Kiawah Island Banding Station

Kiawah Island is located next door to Seabrook Island, SC.  Did you know the Kiawah Island Banding Station (KIBS) consists of two banding sites located on private lands at the far western and eastern ends of Kiawah Island?

The Captain Sam’s Site located at the western end of the island was established in 2009 by the Town of Kiawah Island with support from the Kiawah Conservancy. The first two years was spent learning and working through the details of operating a banding station, as well as collecting baseline data to help guide future study. In 2011, an effort to standardize protocol and effort was launched. A banding assistant was hired to help with daily operations and we began to build a volunteer base.

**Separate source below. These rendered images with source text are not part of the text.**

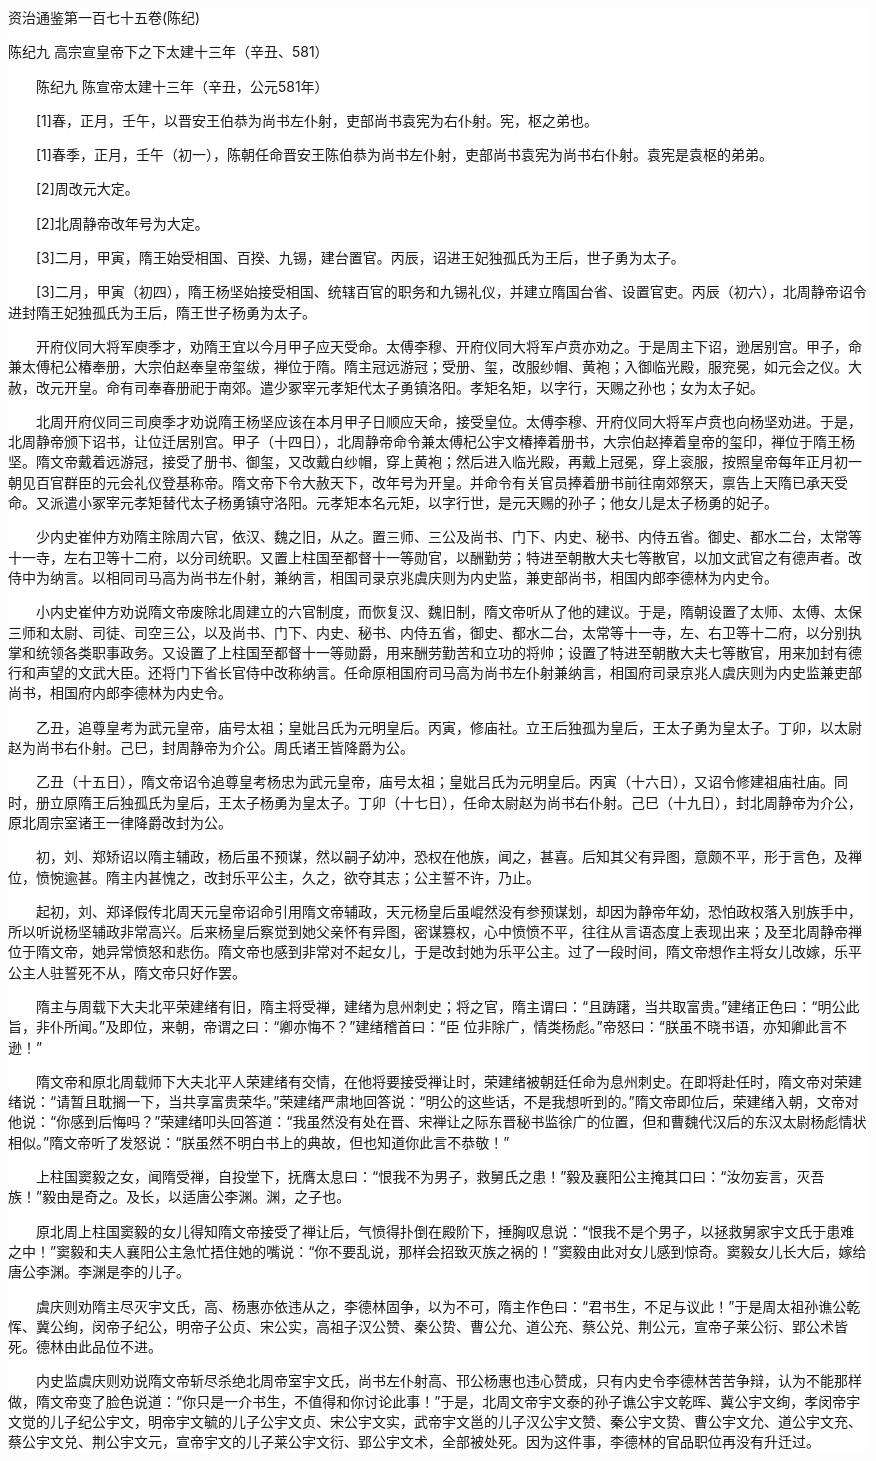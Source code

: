 资治通鉴第一百七十五卷(陈纪)



陈纪九 高宗宣皇帝下之下太建十三年（辛丑、581）

　　陈纪九 陈宣帝太建十三年（辛丑，公元581年）

　　[1]春，正月，壬午，以晋安王伯恭为尚书左仆射，吏部尚书袁宪为右仆射。宪，枢之弟也。

　　[1]春季，正月，壬午（初一），陈朝任命晋安王陈伯恭为尚书左仆射，吏部尚书袁宪为尚书右仆射。袁宪是袁枢的弟弟。

　　[2]周改元大定。

　　[2]北周静帝改年号为大定。

　　[3]二月，甲寅，隋王始受相国、百揆、九锡，建台置官。丙辰，诏进王妃独孤氏为王后，世子勇为太子。

　　[3]二月，甲寅（初四），隋王杨坚始接受相国、统辖百官的职务和九锡礼仪，并建立隋国台省、设置官吏。丙辰（初六），北周静帝诏令进封隋王妃独孤氏为王后，隋王世子杨勇为太子。

　　开府仪同大将军庾季才，劝隋王宜以今月甲子应天受命。太傅李穆、开府仪同大将军卢贲亦劝之。于是周主下诏，逊居别宫。甲子，命兼太傅杞公椿奉册，大宗伯赵奉皇帝玺绂，禅位于隋。隋主冠远游冠；受册、玺，改服纱帽、黄袍；入御临光殿，服兖冕，如元会之仪。大赦，改元开皇。命有司奉春册祀于南郊。遣少冢宰元孝矩代太子勇镇洛阳。孝矩名矩，以字行，天赐之孙也；女为太子妃。

　　北周开府仪同三司庾季才劝说隋王杨坚应该在本月甲子日顺应天命，接受皇位。太傅李穆、开府仪同大将军卢贲也向杨坚劝进。于是，北周静帝颁下诏书，让位迁居别宫。甲子（十四日），北周静帝命令兼太傅杞公宇文椿捧着册书，大宗伯赵捧着皇帝的玺印，禅位于隋王杨坚。隋文帝戴着远游冠，接受了册书、御玺，又改戴白纱帽，穿上黄袍；然后进入临光殿，再戴上冠冕，穿上衮服，按照皇帝每年正月初一朝见百官群臣的元会礼仪登基称帝。隋文帝下令大赦天下，改年号为开皇。并命令有关官员捧着册书前往南郊祭天，禀告上天隋已承天受命。又派遣小冢宰元孝矩替代太子杨勇镇守洛阳。元孝矩本名元矩，以字行世，是元天赐的孙子；他女儿是太子杨勇的妃子。

　　少内史崔仲方劝隋主除周六官，依汉、魏之旧，从之。置三师、三公及尚书、门下、内史、秘书、内侍五省。御史、都水二台，太常等十一寺，左右卫等十二府，以分司统职。又置上柱国至都督十一等勋官，以酬勤劳；特进至朝散大夫七等散官，以加文武官之有德声者。改侍中为纳言。以相同司马高为尚书左仆射，兼纳言，相国司录京兆虞庆则为内史监，兼吏部尚书，相国内郎李德林为内史令。

　　小内史崔仲方劝说隋文帝废除北周建立的六官制度，而恢复汉、魏旧制，隋文帝听从了他的建议。于是，隋朝设置了太师、太傅、太保三师和太尉、司徒、司空三公，以及尚书、门下、内史、秘书、内侍五省，御史、都水二台，太常等十一寺，左、右卫等十二府，以分别执掌和统领各类职事政务。又设置了上柱国至都督十一等勋爵，用来酬劳勤苦和立功的将帅；设置了特进至朝散大夫七等散官，用来加封有德行和声望的文武大臣。还将门下省长官侍中改称纳言。任命原相国府司马高为尚书左仆射兼纳言，相国府司录京兆人虞庆则为内史监兼吏部尚书，相国府内郎李德林为内史令。

　　乙丑，追尊皇考为武元皇帝，庙号太祖；皇妣吕氏为元明皇后。丙寅，修庙社。立王后独孤为皇后，王太子勇为皇太子。丁卯，以太尉赵为尚书右仆射。己巳，封周静帝为介公。周氏诸王皆降爵为公。

　　乙丑（十五日），隋文帝诏令追尊皇考杨忠为武元皇帝，庙号太祖；皇妣吕氏为元明皇后。丙寅（十六日），又诏令修建祖庙社庙。同时，册立原隋王后独孤氏为皇后，王太子杨勇为皇太子。丁卯（十七日），任命太尉赵为尚书右仆射。己巳（十九日），封北周静帝为介公，原北周宗室诸王一律降爵改封为公。

　　初，刘、郑矫诏以隋主辅政，杨后虽不预谋，然以嗣子幼冲，恐权在他族，闻之，甚喜。后知其父有异图，意颇不平，形于言色，及禅位，愤惋逾甚。隋主内甚愧之，改封乐平公主，久之，欲夺其志；公主誓不许，乃止。

　　起初，刘、郑译假传北周天元皇帝诏命引用隋文帝辅政，天元杨皇后虽崐然没有参预谋划，却因为静帝年幼，恐怕政权落入别族手中，所以听说杨坚辅政非常高兴。后来杨皇后察觉到她父亲怀有异图，密谋篡权，心中愤愤不平，往往从言语态度上表现出来；及至北周静帝禅位于隋文帝，她异常愤怒和悲伤。隋文帝也感到非常对不起女儿，于是改封她为乐平公主。过了一段时间，隋文帝想作主将女儿改嫁，乐平公主人驻誓死不从，隋文帝只好作罢。

　　隋主与周载下大夫北平荣建绪有旧，隋主将受禅，建绪为息州刺史；将之官，隋主谓曰：“且踌躇，当共取富贵。”建绪正色曰：“明公此旨，非仆所闻。”及即位，来朝，帝谓之曰：“卿亦悔不？”建绪稽首曰：“臣 位非除广，情类杨彪。”帝怒曰：“朕虽不晓书语，亦知卿此言不逊！”

　　隋文帝和原北周载师下大夫北平人荣建绪有交情，在他将要接受禅让时，荣建绪被朝廷任命为息州刺史。在即将赴任时，隋文帝对荣建绪说：“请暂且耽搁一下，当共享富贵荣华。”荣建绪严肃地回答说：“明公的这些话，不是我想听到的。”隋文帝即位后，荣建绪入朝，文帝对他说：“你感到后悔吗？”荣建绪叩头回答道：“我虽然没有处在晋、宋禅让之际东晋秘书监徐广的位置，但和曹魏代汉后的东汉太尉杨彪情状相似。”隋文帝听了发怒说：“朕虽然不明白书上的典故，但也知道你此言不恭敬！”

　　上柱国窦毅之女，闻隋受禅，自投堂下，抚膺太息曰：“恨我不为男子，救舅氏之患！”毅及襄阳公主掩其口曰：“汝勿妄言，灭吾族！”毅由是奇之。及长，以适唐公李渊。渊，之子也。

　　原北周上柱国窦毅的女儿得知隋文帝接受了禅让后，气愤得扑倒在殿阶下，捶胸叹息说：“恨我不是个男子，以拯救舅家宇文氏于患难之中！”窦毅和夫人襄阳公主急忙捂住她的嘴说：“你不要乱说，那样会招致灭族之祸的！”窦毅由此对女儿感到惊奇。窦毅女儿长大后，嫁给唐公李渊。李渊是李的儿子。

　　虞庆则劝隋主尽灭宇文氏，高、杨惠亦依违从之，李德林固争，以为不可，隋主作色曰：“君书生，不足与议此！”于是周太祖孙谯公乾恽、冀公绚，闵帝子纪公，明帝子公贞、宋公实，高祖子汉公赞、秦公贽、曹公允、道公充、蔡公兑、荆公元，宣帝子莱公衍、郢公术皆死。德林由此品位不进。

　　内史监虞庆则劝说隋文帝斩尽杀绝北周帝室宇文氏，尚书左仆射高、邗公杨惠也违心赞成，只有内史令李德林苦苦争辩，认为不能那样做，隋文帝变了脸色说道：“你只是一介书生，不值得和你讨论此事！”于是，北周文帝宇文泰的孙子谯公宇文乾晖、冀公宇文绚，孝闵帝宇文觉的儿子纪公宇文，明帝宇文毓的儿子公宇文贞、宋公宇文实，武帝宇文邕的儿子汉公宇文赞、秦公宇文贽、曹公宇文允、道公宇文充、蔡公宇文兑、荆公宇文元，宣帝宇文的儿子莱公宇文衍、郢公宇文术，全部被处死。因为这件事，李德林的官品职位再没有升迁过。
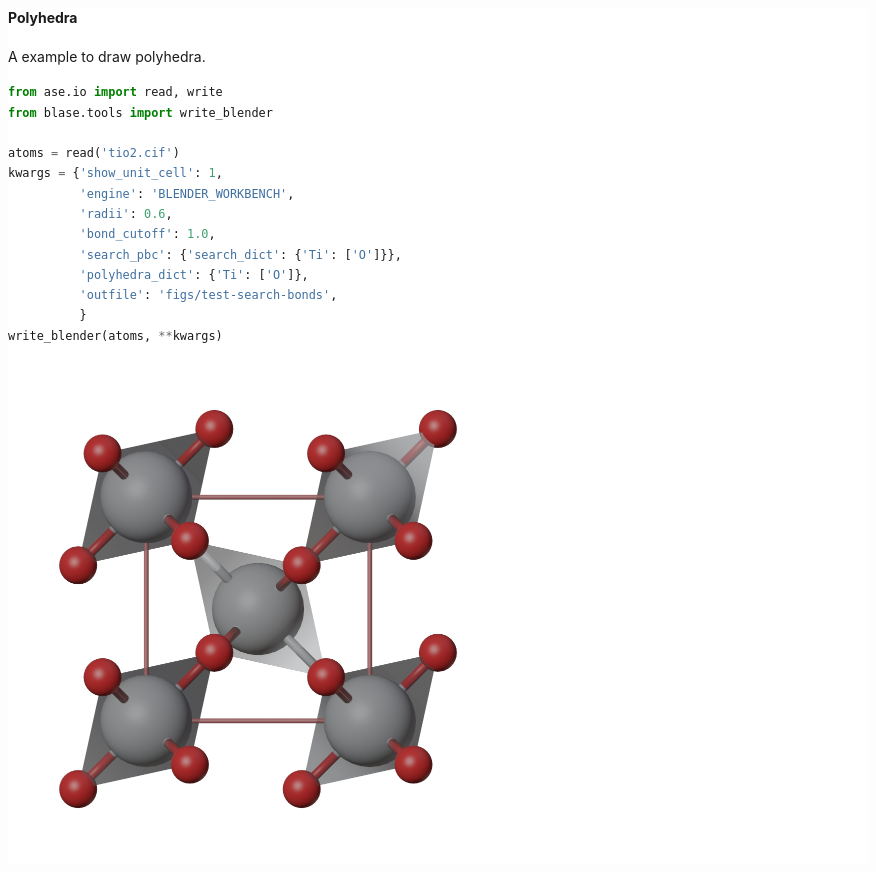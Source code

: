 
#### Polyhedra
A example to draw polyhedra.

```python
from ase.io import read, write
from blase.tools import write_blender

atoms = read('tio2.cif')
kwargs = {'show_unit_cell': 1, 
          'engine': 'BLENDER_WORKBENCH',
          'radii': 0.6,
          'bond_cutoff': 1.0,
          'search_pbc': {'search_dict': {'Ti': ['O']}},
          'polyhedra_dict': {'Ti': ['O']},
          'outfile': 'figs/test-search-bonds',
          }
write_blender(atoms, **kwargs)

```
<img src="examples/figs/test-search-bonds.png" width="500"/>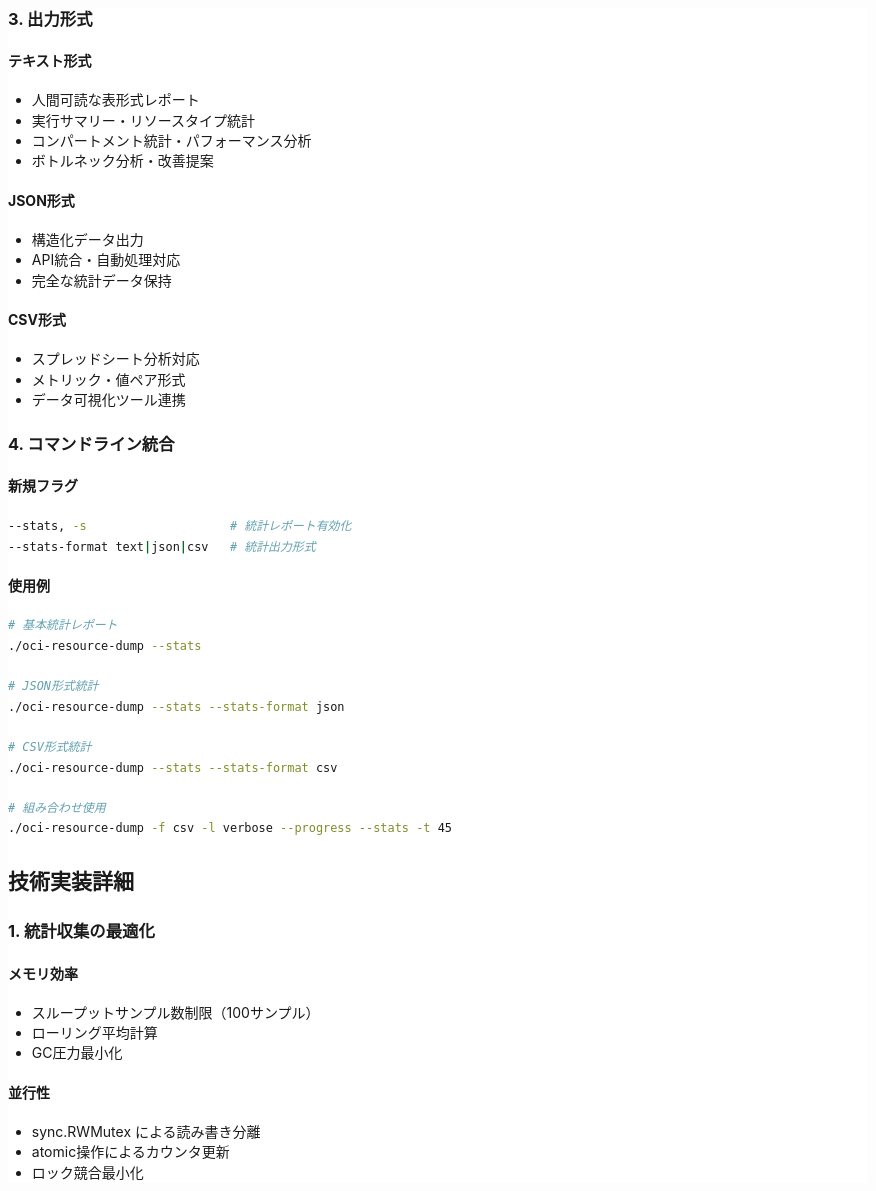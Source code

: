 ### 3. 出力形式

#### テキスト形式
- 人間可読な表形式レポート
- 実行サマリー・リソースタイプ統計
- コンパートメント統計・パフォーマンス分析
- ボトルネック分析・改善提案

#### JSON形式
- 構造化データ出力
- API統合・自動処理対応
- 完全な統計データ保持

#### CSV形式
- スプレッドシート分析対応
- メトリック・値ペア形式
- データ可視化ツール連携

### 4. コマンドライン統合

#### 新規フラグ
```bash
--stats, -s                    # 統計レポート有効化
--stats-format text|json|csv   # 統計出力形式
```

#### 使用例
```bash
# 基本統計レポート
./oci-resource-dump --stats

# JSON形式統計
./oci-resource-dump --stats --stats-format json

# CSV形式統計
./oci-resource-dump --stats --stats-format csv

# 組み合わせ使用
./oci-resource-dump -f csv -l verbose --progress --stats -t 45
```

## 技術実装詳細

### 1. 統計収集の最適化

#### メモリ効率
- スループットサンプル数制限（100サンプル）
- ローリング平均計算
- GC圧力最小化

#### 並行性
- sync.RWMutex による読み書き分離
- atomic操作によるカウンタ更新
- ロック競合最小化
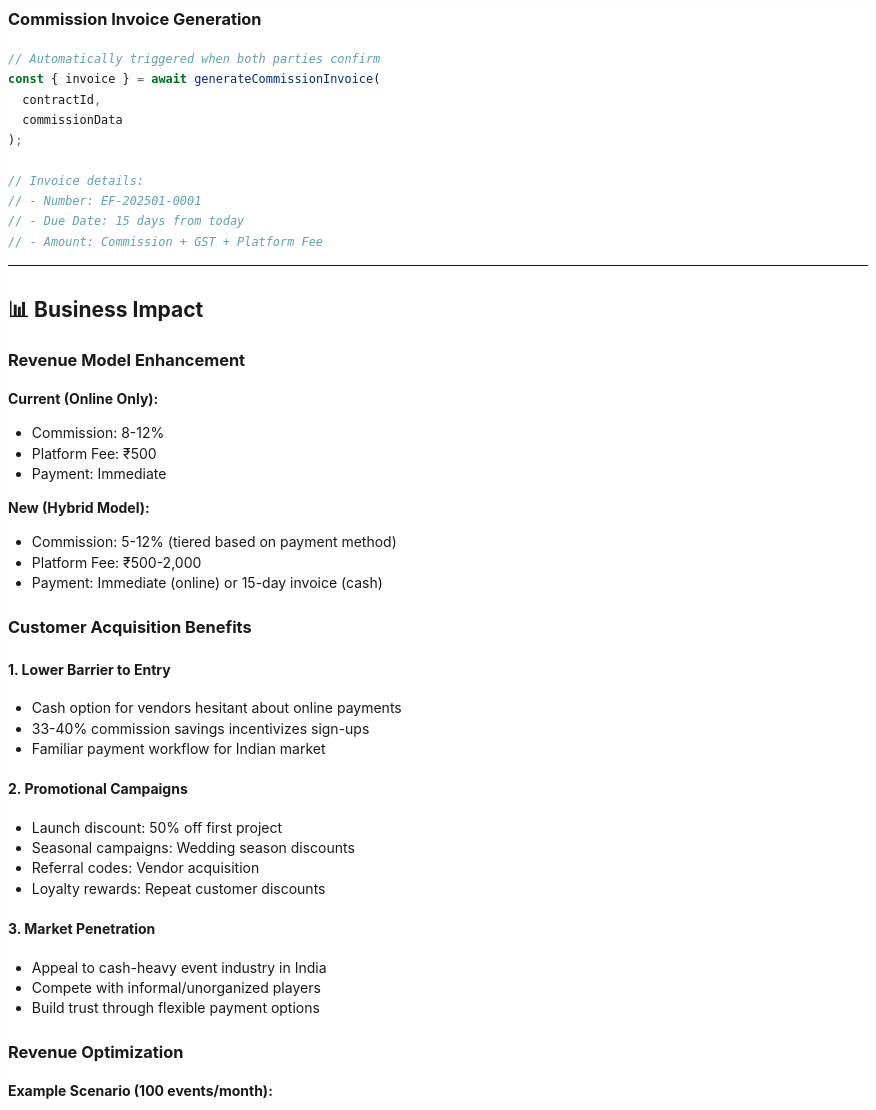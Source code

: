 ### Commission Invoice Generation
```typescript
// Automatically triggered when both parties confirm
const { invoice } = await generateCommissionInvoice(
  contractId,
  commissionData
);

// Invoice details:
// - Number: EF-202501-0001
// - Due Date: 15 days from today
// - Amount: Commission + GST + Platform Fee
```

---

## 📊 Business Impact

### Revenue Model Enhancement

**Current (Online Only):**
- Commission: 8-12%
- Platform Fee: ₹500
- Payment: Immediate

**New (Hybrid Model):**
- Commission: 5-12% (tiered based on payment method)
- Platform Fee: ₹500-2,000
- Payment: Immediate (online) or 15-day invoice (cash)

### Customer Acquisition Benefits

#### 1. **Lower Barrier to Entry**
- Cash option for vendors hesitant about online payments
- 33-40% commission savings incentivizes sign-ups
- Familiar payment workflow for Indian market

#### 2. **Promotional Campaigns**
- Launch discount: 50% off first project
- Seasonal campaigns: Wedding season discounts
- Referral codes: Vendor acquisition
- Loyalty rewards: Repeat customer discounts

#### 3. **Market Penetration**
- Appeal to cash-heavy event industry in India
- Compete with informal/unorganized players
- Build trust through flexible payment options

### Revenue Optimization

**Example Scenario (100 events/month):**
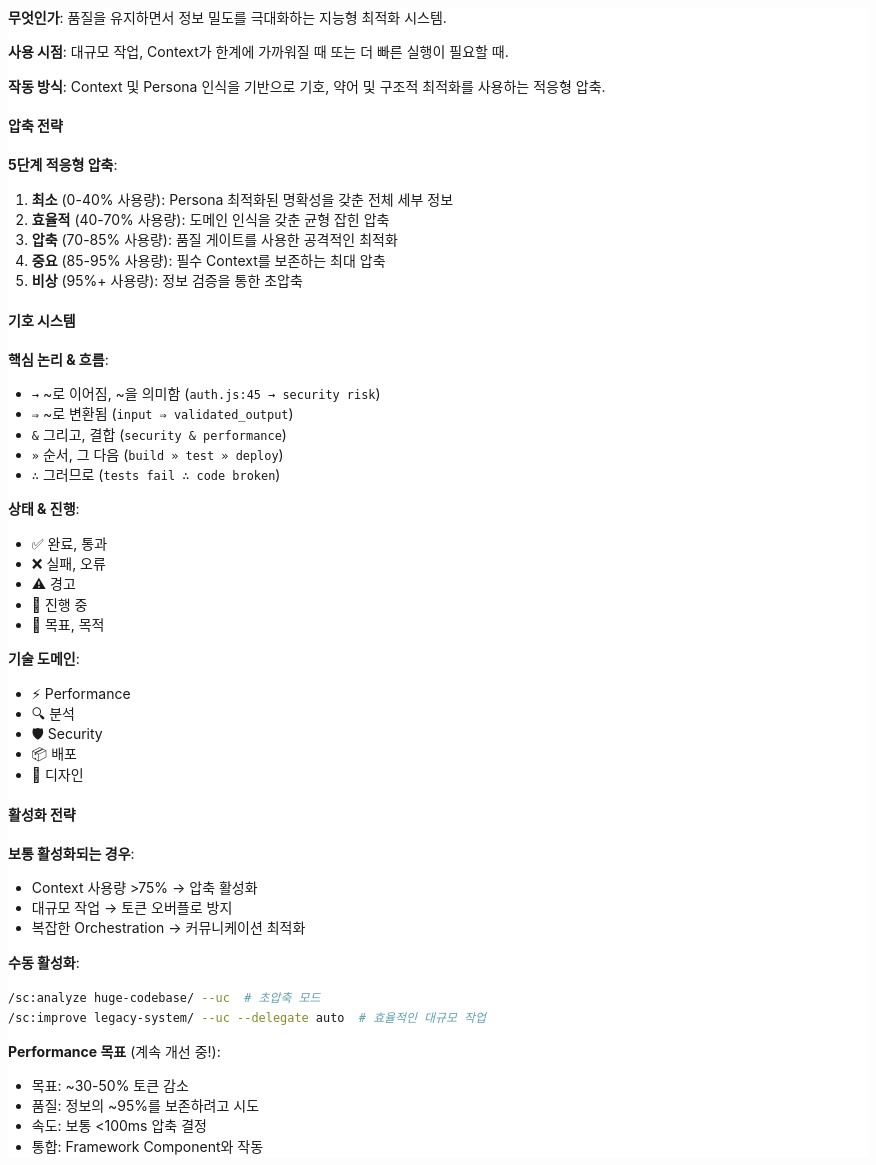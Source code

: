 **무엇인가**: 품질을 유지하면서 정보 밀도를 극대화하는 지능형 최적화 시스템.

**사용 시점**: 대규모 작업, Context가 한계에 가까워질 때 또는 더 빠른 실행이 필요할 때.

**작동 방식**: Context 및 Persona 인식을 기반으로 기호, 약어 및 구조적 최적화를 사용하는 적응형 압축.

#### 압축 전략

**5단계 적응형 압축**:
1. **최소** (0-40% 사용량): Persona 최적화된 명확성을 갖춘 전체 세부 정보
2. **효율적** (40-70% 사용량): 도메인 인식을 갖춘 균형 잡힌 압축
3. **압축** (70-85% 사용량): 품질 게이트를 사용한 공격적인 최적화
4. **중요** (85-95% 사용량): 필수 Context를 보존하는 최대 압축
5. **비상** (95%+ 사용량): 정보 검증을 통한 초압축

#### 기호 시스템

**핵심 논리 & 흐름**:
- `→` ~로 이어짐, ~을 의미함 (`auth.js:45 → security risk`)
- `⇒` ~로 변환됨 (`input ⇒ validated_output`)
- `&` 그리고, 결합 (`security & performance`)
- `»` 순서, 그 다음 (`build » test » deploy`)
- `∴` 그러므로 (`tests fail ∴ code broken`)

**상태 & 진행**:
- ✅ 완료, 통과
- ❌ 실패, 오류
- ⚠️ 경고
- 🔄 진행 중
- 🎯 목표, 목적

**기술 도메인**:
- ⚡ Performance
- 🔍 분석
- 🛡️ Security
- 📦 배포
- 🎨 디자인

#### 활성화 전략

**보통 활성화되는 경우**:
- Context 사용량 >75% → 압축 활성화
- 대규모 작업 → 토큰 오버플로 방지
- 복잡한 Orchestration → 커뮤니케이션 최적화

**수동 활성화**:
```bash
/sc:analyze huge-codebase/ --uc  # 초압축 모드
/sc:improve legacy-system/ --uc --delegate auto  # 효율적인 대규모 작업
```

**Performance 목표** (계속 개선 중!):
- 목표: ~30-50% 토큰 감소
- 품질: 정보의 ~95%를 보존하려고 시도
- 속도: 보통 <100ms 압축 결정
- 통합: Framework Component와 작동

In 2015, the Little Bear Site located on the eastern end of the island was created. This site was created as an alternate site in case banding operations on the west end need to be suspended due to development. The second site also provides for interesting comparison between two similar but different habitats. Since 2012, a crew of 4-7 assistants has been hired to ensure that KIBS can be run every day during the fall migration period. It also set the standard course for future seasons to come.

Banding conducted at KIBS will provide valuable data on the species diversity and composition on Kiawah Island.  Bird banding is also a significant tool used to assess the health and demographics of bird populations.  Important information such as productivity, survivorship, and movements of many species can be attained through a banding program.  All banding data collected is submitted to the Bird Banding Laboratory administered by the United States Geological Survey.

KIBS is the only banding station located along the coast of South Carolina, and has grown to become one of the largest banding stations in the southeastern United States, thus providing important information on migrating birds along the South Atlantic Coast.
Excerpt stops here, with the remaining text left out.